(Stored records)

== Segment start ==

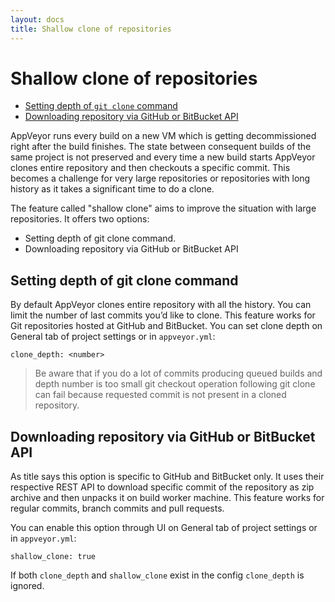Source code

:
 ```yaml
---
layout: docs
title: Shallow clone of repositories 
---
```


# Shallow clone of repositories

* [Setting depth of `git clone` command](#git-depth)
* [Downloading repository via GitHub or BitBucket API](#download-via-api)

AppVeyor runs every build on a new VM which is getting decommissioned right after the build finishes. The state between consequent builds of the same project is not preserved and every time a new build starts AppVeyor clones entire repository and then checkouts a specific commit. This becomes a challenge for very large repositories or repositories with long history as it takes a significant time to do a clone.

The feature called "shallow clone" aims to improve the situation with large repositories. It offers two options:

* Setting depth of git clone command.
* Downloading repository via GitHub or BitBucket API


<a id="git-depth"></a>
## Setting depth of git clone command

By default AppVeyor clones entire repository with all the history. You can limit the number of last commits you’d like to clone. This feature works for Git repositories hosted at GitHub and BitBucket. You can set clone depth on General tab of project settings or in `appveyor.yml`:

	clone_depth: <number>

> Be aware that if you do a lot of commits producing queued builds and depth number is too small git checkout operation following git clone can fail because requested commit is not present in a cloned repository.

<a id="download-via-api"></a>
## Downloading repository via GitHub or BitBucket API

As title says this option is specific to GitHub and BitBucket only. It uses their respective REST API to download specific commit of the repository as zip archive and then unpacks it on build worker machine. This feature works for regular commits, branch commits and pull requests.

You can enable this option through UI on General tab of project settings or in `appveyor.yml`:

	shallow_clone: true

If both `clone_depth` and `shallow_clone` exist in the config `clone_depth` is ignored.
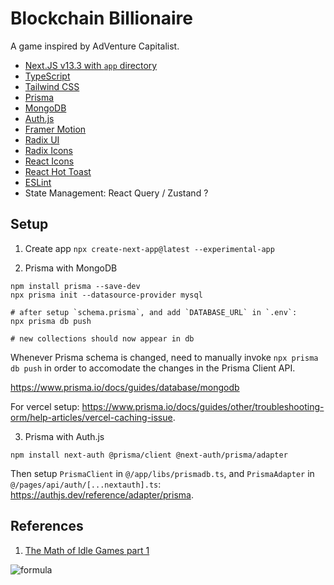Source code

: # Blockchain Billionaire

A game inspired by AdVenture Capitalist.

- [Next.JS v13.3 with `app` directory](https://beta.nextjs.org/docs)
- [TypeScript](https://www.typescriptlang.org/)
- [Tailwind CSS](https://tailwindcss.com/docs/guides/nextjs)
- [Prisma](https://www.prisma.io/mongodb)
- [MongoDB](https://www.mongodb.com/)
- [Auth.js](https://authjs.dev/)
- [Framer Motion](https://www.framer.com/motion/)
- [Radix UI](https://www.radix-ui.com/)
- [Radix Icons](https://icons.radix-ui.com/)
- [React Icons](https://react-icons.github.io/react-icons/)
- [React Hot Toast](https://react-hot-toast.com/)
- [ESLint](https://eslint.org/)
- State Management: React Query / Zustand ?

## Setup

1. Create app
   `npx create-next-app@latest --experimental-app`

2. Prisma with MongoDB

```
npm install prisma --save-dev
npx prisma init --datasource-provider mysql

# after setup `schema.prisma`, and add `DATABASE_URL` in `.env`:
npx prisma db push

# new collections should now appear in db
```

Whenever Prisma schema is changed, need to manually invoke `npx prisma db push` in order to accomodate the changes in the Prisma Client API.

https://www.prisma.io/docs/guides/database/mongodb

For vercel setup: https://www.prisma.io/docs/guides/other/troubleshooting-orm/help-articles/vercel-caching-issue.

3. Prisma with Auth.js

```
npm install next-auth @prisma/client @next-auth/prisma/adapter
```

Then setup `PrismaClient` in `@/app/libs/prismadb.ts`, and `PrismaAdapter` in `@/pages/api/auth/[...nextauth].ts`: https://authjs.dev/reference/adapter/prisma.

## References

1. [The Math of Idle Games part 1](https://blog.kongregate.com/the-math-of-idle-games-part-i/)

![formula](https://user-images.githubusercontent.com/8282076/235336622-6ce21750-a825-48fe-b390-a821c7c03bfc.png)
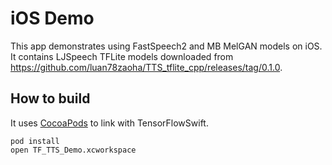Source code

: # iOS Demo

This app demonstrates using FastSpeech2 and MB MelGAN models on iOS.
It contains LJSpeech TFLite models downloaded from https://github.com/luan78zaoha/TTS_tflite_cpp/releases/tag/0.1.0.

## How to build

It uses [CocoaPods](https://cocoapods.org) to link with TensorFlowSwift.

```
pod install
open TF_TTS_Demo.xcworkspace
```

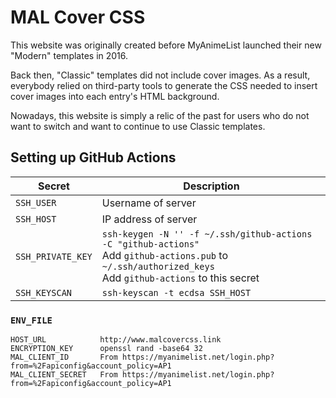# MAL Cover CSS

This website was originally created before MyAnimeList launched their new "Modern" templates in 2016.

Back then, "Classic" templates did not include cover images. As a result, everybody relied on third-party tools to generate the CSS needed to insert cover images into each entry's HTML background.

Nowadays, this website is simply a relic of the past for users who do not want to switch and want to continue to use Classic templates.

## Setting up GitHub Actions

Secret | Description
---    | ---
`SSH_USER` | Username of server
`SSH_HOST`| IP address of server
`SSH_PRIVATE_KEY`| `ssh-keygen -N '' -f ~/.ssh/github-actions -C "github-actions"` <br> Add `github-actions.pub` to `~/.ssh/authorized_keys` <br> Add `github-actions` to this secret
`SSH_KEYSCAN`| `ssh-keyscan -t ecdsa SSH_HOST`

### `ENV_FILE`
```
HOST_URL            http://www.malcovercss.link
ENCRYPTION_KEY      openssl rand -base64 32
MAL_CLIENT_ID       From https://myanimelist.net/login.php?from=%2Fapiconfig&account_policy=AP1
MAL_CLIENT_SECRET   From https://myanimelist.net/login.php?from=%2Fapiconfig&account_policy=AP1
```
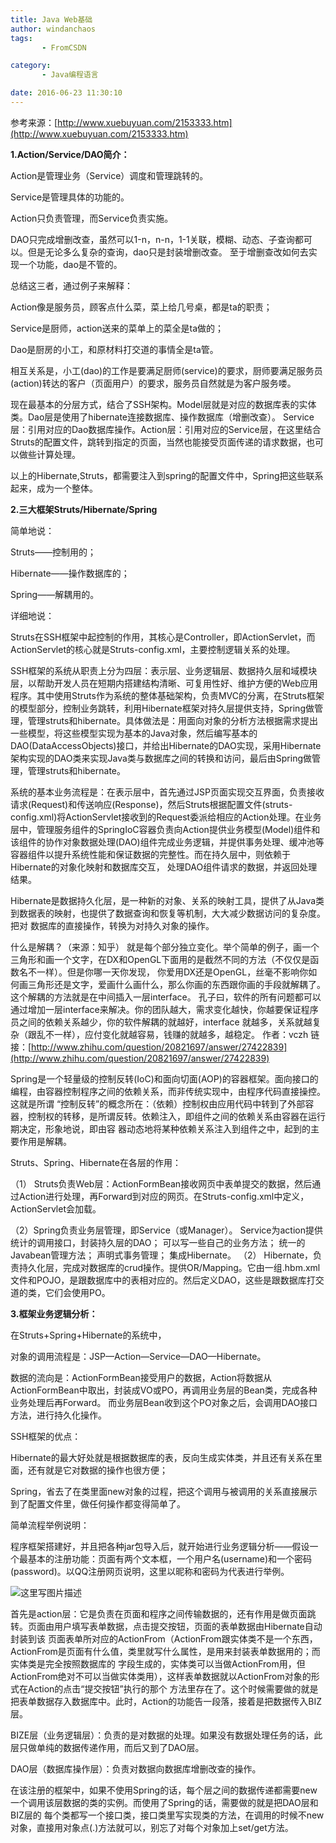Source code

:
 ```yaml
---
title: Java Web基础
author: windanchaos
tags: 
       - FromCSDN

category: 
       - Java编程语言

date: 2016-06-23 11:30:10
---
```

参考来源：[http://www.xuebuyuan.com/2153333.htm](http://www.xuebuyuan.com/2153333.htm)

**1.Action/Service/DAO简介：**

Action是管理业务（Service）调度和管理跳转的。

Service是管理具体的功能的。

Action只负责管理，而Service负责实施。

DAO只完成增删改查，虽然可以1-n，n-n，1-1关联，模糊、动态、子查询都可以。但是无论多么复杂的查询，dao只是封装增删改查。
至于增删查改如何去实现一个功能，dao是不管的。

总结这三者，通过例子来解释：

Action像是服务员，顾客点什么菜，菜上给几号桌，都是ta的职责；

Service是厨师，action送来的菜单上的菜全是ta做的；

Dao是厨房的小工，和原材料打交道的事情全是ta管。

相互关系是，小工(dao)的工作是要满足厨师(service)的要求，厨师要满足服务员(action)转达的客户（页面用户）的要求，服务员自然就是为客户服务喽。

现在最基本的分层方式，结合了SSH架构。Model层就是对应的数据库表的实体类。Dao层是使用了hibernate连接数据库、操作数据库（增删改查）。
Service层：引用对应的Dao数据库操作。Action层：引用对应的Service层，在这里结合Struts的配置文件，跳转到指定的页面，当然也能接受页面传递的请求数据，也可以做些计算处理。

以上的Hibernate,Struts，都需要注入到spring的配置文件中，Spring把这些联系起来，成为一个整体。

**2.三大框架Struts/Hibernate/Spring**

简单地说：

Struts——控制用的；

Hibernate——操作数据库的；

Spring——解耦用的。

详细地说：

Struts在SSH框架中起控制的作用，其核心是Controller，即ActionServlet，而ActionServlet的核心就是Struts-config.xml，主要控制逻辑关系的处理。

SSH框架的系统从职责上分为四层：表示层、业务逻辑层、数据持久层和域模块层，以帮助开发人员在短期内搭建结构清晰、可复用性好、维护方便的Web应用程序。其中使用Struts作为系统的整体基础架构，负责MVC的分离，在Struts框架的模型部分，控制业务跳转，利用Hibernate框架对持久层提供支持，Spring做管理，管理struts和hibernate。具体做法是：用面向对象的分析方法根据需求提出一些模型，将这些模型实现为基本的Java对象，然后编写基本的DAO(DataAccessObjects)接口，并给出Hibernate的DAO实现，采用Hibernate架构实现的DAO类来实现Java类与数据库之间的转换和访问，最后由Spring做管理，管理struts和hibernate。

系统的基本业务流程是：在表示层中，首先通过JSP页面实现交互界面，负责接收请求(Request)和传送响应(Response)，然后Struts根据配置文件(struts-config.xml)将ActionServlet接收到的Request委派给相应的Action处理。在业务层中，管理服务组件的SpringIoC容器负责向Action提供业务模型(Model)组件和该组件的协作对象数据处理(DAO)组件完成业务逻辑，并提供事务处理、缓冲池等容器组件以提升系统性能和保证数据的完整性。而在持久层中，则依赖于Hibernate的对象化映射和数据库交互，
处理DAO组件请求的数据，并返回处理结果。

Hibernate是数据持久化层，是一种新的对象、关系的映射工具，提供了从Java类到数据表的映射，也提供了数据查询和恢复等机制，大大减少数据访问的复杂度。把对
数据库的直接操作，转换为对持久对象的操作。

什么是解耦？（来源：知乎）
就是每个部分独立变化。举个简单的例子，画一个三角形和画一个文字，在DX和OpenGL下面用的是截然不同的方法（不仅仅是函数名不一样）。但是你哪一天你发现，
你爱用DX还是OpenGL，丝毫不影响你如何画三角形还是文字，爱画什么画什么，那么你画的东西跟你画的手段就解耦了。这个解耦的方法就是在中间插入一层interface。
孔子曰，软件的所有问题都可以通过增加一层interface来解决。你的团队越大，需求变化越快，你越要保证程序员之间的依赖关系越少，你的软件解耦的就越好，interface
就越多，关系就越复杂（跟乱不一样），应付变化就越容易，钱赚的就越多，越稳定。
作者：vczh
链接：[http://www.zhihu.com/question/20821697/answer/27422839](http://www.zhihu.com/question/20821697/answer/27422839)

Spring是一个轻量级的控制反转(IoC)和面向切面(AOP)的容器框架。面向接口的编程，由容器控制程序之间的依赖关系，而非传统实现中，由程序代码直接操控。这就是所谓
“控制反转”的概念所在：（依赖）控制权由应用代码中转到了外部容器，控制权的转移，是所谓反转。依赖注入，即组件之间的依赖关系由容器在运行期决定，形象地说，即由容
器动态地将某种依赖关系注入到组件之中，起到的主要作用是解耦。

Struts、Spring、Hibernate在各层的作用：

（1） Struts负责Web层：ActionFormBean接收网页中表单提交的数据，然后通过Action进行处理，再Forward到对应的网页。在Struts-config.xml中定义，ActionServlet会加载。

（2）Spring负责业务层管理，即Service（或Manager）。
Service为action提供统计的调用接口，封装持久层的DAO；
可以写一些自己的业务方法；
统一的Javabean管理方法；
声明式事务管理；
集成Hibernate。
（2） Hibernate，负责持久化层，完成对数据库的crud操作。提供OR/Mapping。它由一组.hbm.xml文件和POJO，是跟数据库中的表相对应的。然后定义DAO，这些是跟数据库打交道的类，它们会使用PO。

**3.框架业务逻辑分析：**

在Struts+Spring+Hibernate的系统中，

对象的调用流程是：JSP—Action—Service—DAO—Hibernate。

数据的流向是：ActionFormBean接受用户的数据，Action将数据从ActionFormBean中取出，封装成VO或PO，再调用业务层的Bean类，完成各种业务处理后再Forward。
而业务层Bean收到这个PO对象之后，会调用DAO接口方法，进行持久化操作。

SSH框架的优点：

Hibernate的最大好处就是根据数据库的表，反向生成实体类，并且还有关系在里面，还有就是它对数据的操作也很方便；

Spring，省去了在类里面new对象的过程，把这个调用与被调用的关系直接展示到了配置文件里，做任何操作都变得简单了。

简单流程举例说明：

程序框架搭建好，并且把各种jar包导入后，就开始进行业务逻辑分析——假设一个最基本的注册功能：页面有两个文本框，一个用户名(username)和一个密码(password)。以QQ注册网页说明，这里以昵称和密码为代表进行举例。

![这里写图片描述](/images/dn.net-20141111230225984.png)

首先是action层：它是负责在页面和程序之间传输数据的，还有作用是做页面跳转。页面由用户填写表单数据，点击提交按钮，页面的表单数据由Hibernate自动封装到该
页面表单所对应的ActionFrom（ActionFrom跟实体类不是一个东西，ActionFrom是页面有什么值，类里就写什么属性，是用来封装表单数据用的；而实体类是完全按照数据库的
字段生成的，实体类可以当做ActionFrom用，但ActionFrom绝对不可以当做实体类用），这样表单数据就以ActionFrom对象的形式在Action的点击“提交按钮”执行的那个
方法里存在了。这个时候需要做的就是把表单数据存入数据库中。此时，Action的功能告一段落，接着是把数据传入BIZ层。

BIZE层（业务逻辑层）：负责的是对数据的处理。如果没有数据处理任务的话，此层只做单纯的数据传递作用，而后又到了DAO层。

DAO层（数据库操作层）：负责对数据向数据库增删改查的操作。

在该注册的框架中，如果不使用Spring的话，每个层之间的数据传递都需要new一个调用该层数据的类的实例。而使用了Spring的话，需要做的就是把DAO层和BIZ层的
每个类都写一个接口类，接口类里写实现类的方法，在调用的时候不new对象，直接用对象点(.)方法就可以，别忘了对每个对象加上set/get方法。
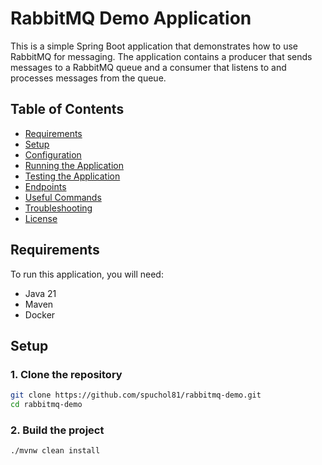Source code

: # RabbitMQ Demo Application

This is a simple Spring Boot application that demonstrates how to use RabbitMQ for messaging. The application contains a producer that sends messages to a RabbitMQ queue and a consumer that listens to and processes messages from the queue.

## Table of Contents

- [Requirements](#requirements)
- [Setup](#setup)
- [Configuration](#configuration)
- [Running the Application](#running-the-application)
- [Testing the Application](#testing-the-application)
- [Endpoints](#endpoints)
- [Useful Commands](#useful-commands)
- [Troubleshooting](#troubleshooting)
- [License](#license)

## Requirements

To run this application, you will need:

- Java 21
- Maven
- Docker

## Setup

### 1. Clone the repository

```bash
git clone https://github.com/spuchol81/rabbitmq-demo.git
cd rabbitmq-demo
```

### 2. Build the project
```bash
./mvnw clean install
```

== Segment end ==

» Requirement: What lines above hold the word "install"? List them all.

» Final answer:
npm install prisma --save-dev
npm install next-auth @prisma/client @next-auth/prisma/adapter
pod install
./mvnw clean install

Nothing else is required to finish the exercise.